Dataset extract:
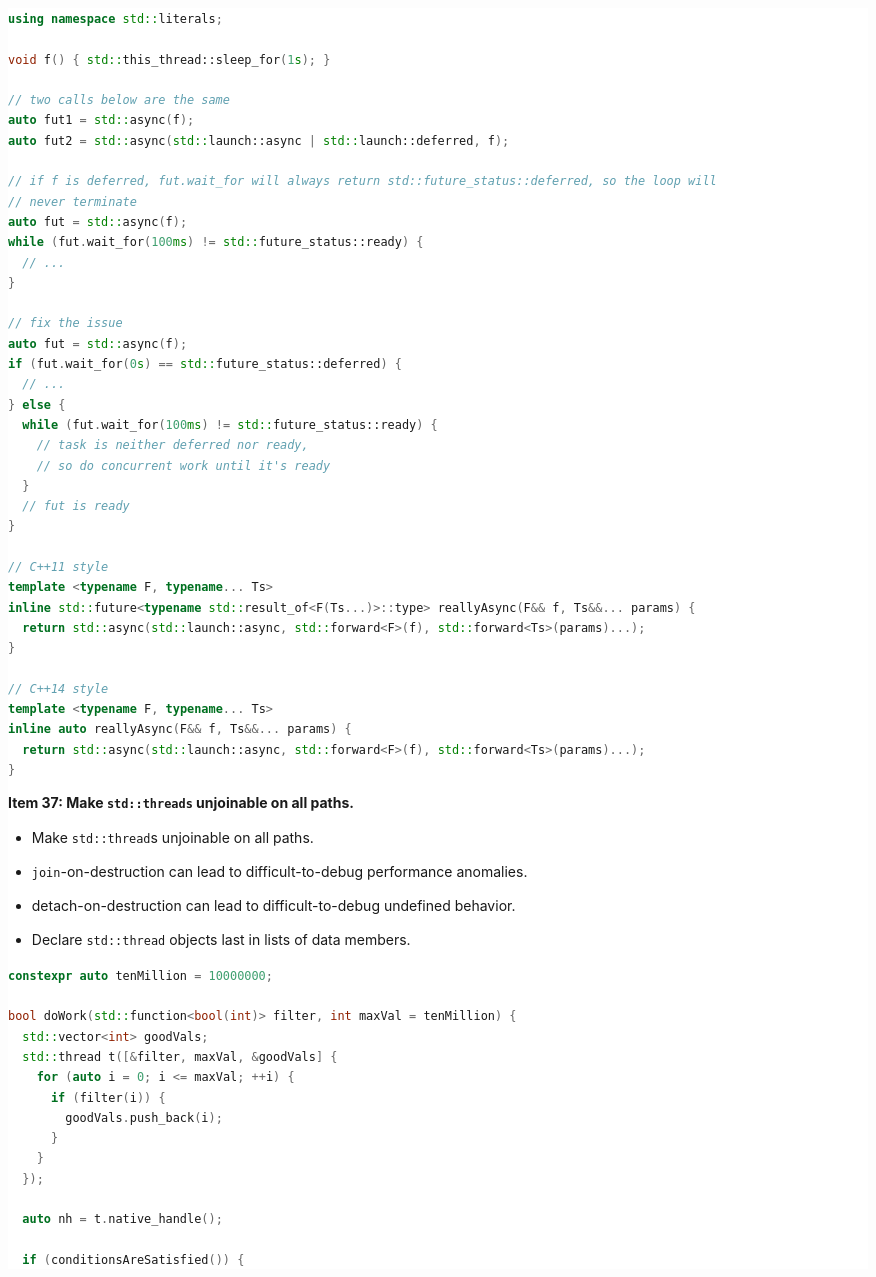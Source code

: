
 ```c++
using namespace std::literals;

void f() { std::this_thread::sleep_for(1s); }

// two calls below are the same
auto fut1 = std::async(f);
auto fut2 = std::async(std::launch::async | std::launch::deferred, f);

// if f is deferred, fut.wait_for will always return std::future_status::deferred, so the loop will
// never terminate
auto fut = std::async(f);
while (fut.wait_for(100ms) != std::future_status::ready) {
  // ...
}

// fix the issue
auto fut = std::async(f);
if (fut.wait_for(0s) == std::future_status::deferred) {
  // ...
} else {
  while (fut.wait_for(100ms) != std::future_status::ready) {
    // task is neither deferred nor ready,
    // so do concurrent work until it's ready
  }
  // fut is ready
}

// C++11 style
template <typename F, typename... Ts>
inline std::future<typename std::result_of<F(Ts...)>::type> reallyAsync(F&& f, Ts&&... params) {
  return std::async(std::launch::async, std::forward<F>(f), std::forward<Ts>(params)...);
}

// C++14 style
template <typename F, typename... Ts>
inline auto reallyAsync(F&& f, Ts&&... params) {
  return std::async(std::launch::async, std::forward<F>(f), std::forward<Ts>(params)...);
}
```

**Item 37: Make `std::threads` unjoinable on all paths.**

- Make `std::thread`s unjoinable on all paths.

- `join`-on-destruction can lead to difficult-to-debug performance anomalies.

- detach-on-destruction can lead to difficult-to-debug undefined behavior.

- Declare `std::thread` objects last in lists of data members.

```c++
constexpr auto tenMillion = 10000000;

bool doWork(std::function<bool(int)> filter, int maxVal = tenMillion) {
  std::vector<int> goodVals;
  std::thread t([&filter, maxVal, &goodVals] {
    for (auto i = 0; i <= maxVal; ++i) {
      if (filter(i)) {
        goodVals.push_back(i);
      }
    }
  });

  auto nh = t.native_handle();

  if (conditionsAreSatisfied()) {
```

Brief:
All of the entries above should be duplicated exactly, except for the pictures.

Completed exercise:
Source code

:
 ```c++
using namespace std::literals;

void f() { std::this_thread::sleep_for(1s); }

// two calls below are the same
auto fut1 = std::async(f);
auto fut2 = std::async(std::launch::async | std::launch::deferred, f);

// if f is deferred, fut.wait_for will always return std::future_status::deferred, so the loop will
// never terminate
auto fut = std::async(f);
while (fut.wait_for(100ms) != std::future_status::ready) {
  // ...
}

// fix the issue
auto fut = std::async(f);
if (fut.wait_for(0s) == std::future_status::deferred) {
  // ...
} else {
  while (fut.wait_for(100ms) != std::future_status::ready) {
    // task is neither deferred nor ready,
    // so do concurrent work until it's ready
  }
  // fut is ready
}

// C++11 style
template <typename F, typename... Ts>
inline std::future<typename std::result_of<F(Ts...)>::type> reallyAsync(F&& f, Ts&&... params) {
  return std::async(std::launch::async, std::forward<F>(f), std::forward<Ts>(params)...);
}

// C++14 style
template <typename F, typename... Ts>
inline auto reallyAsync(F&& f, Ts&&... params) {
  return std::async(std::launch::async, std::forward<F>(f), std::forward<Ts>(params)...);
}
```

**Item 37: Make `std::threads` unjoinable on all paths.**

- Make `std::thread`s unjoinable on all paths.

- `join`-on-destruction can lead to difficult-to-debug performance anomalies.

- detach-on-destruction can lead to difficult-to-debug undefined behavior.

- Declare `std::thread` objects last in lists of data members.

```c++
constexpr auto tenMillion = 10000000;

bool doWork(std::function<bool(int)> filter, int maxVal = tenMillion) {
  std::vector<int> goodVals;
  std::thread t([&filter, maxVal, &goodVals] {
    for (auto i = 0; i <= maxVal; ++i) {
      if (filter(i)) {
        goodVals.push_back(i);
      }
    }
  });

  auto nh = t.native_handle();

  if (conditionsAreSatisfied()) {
```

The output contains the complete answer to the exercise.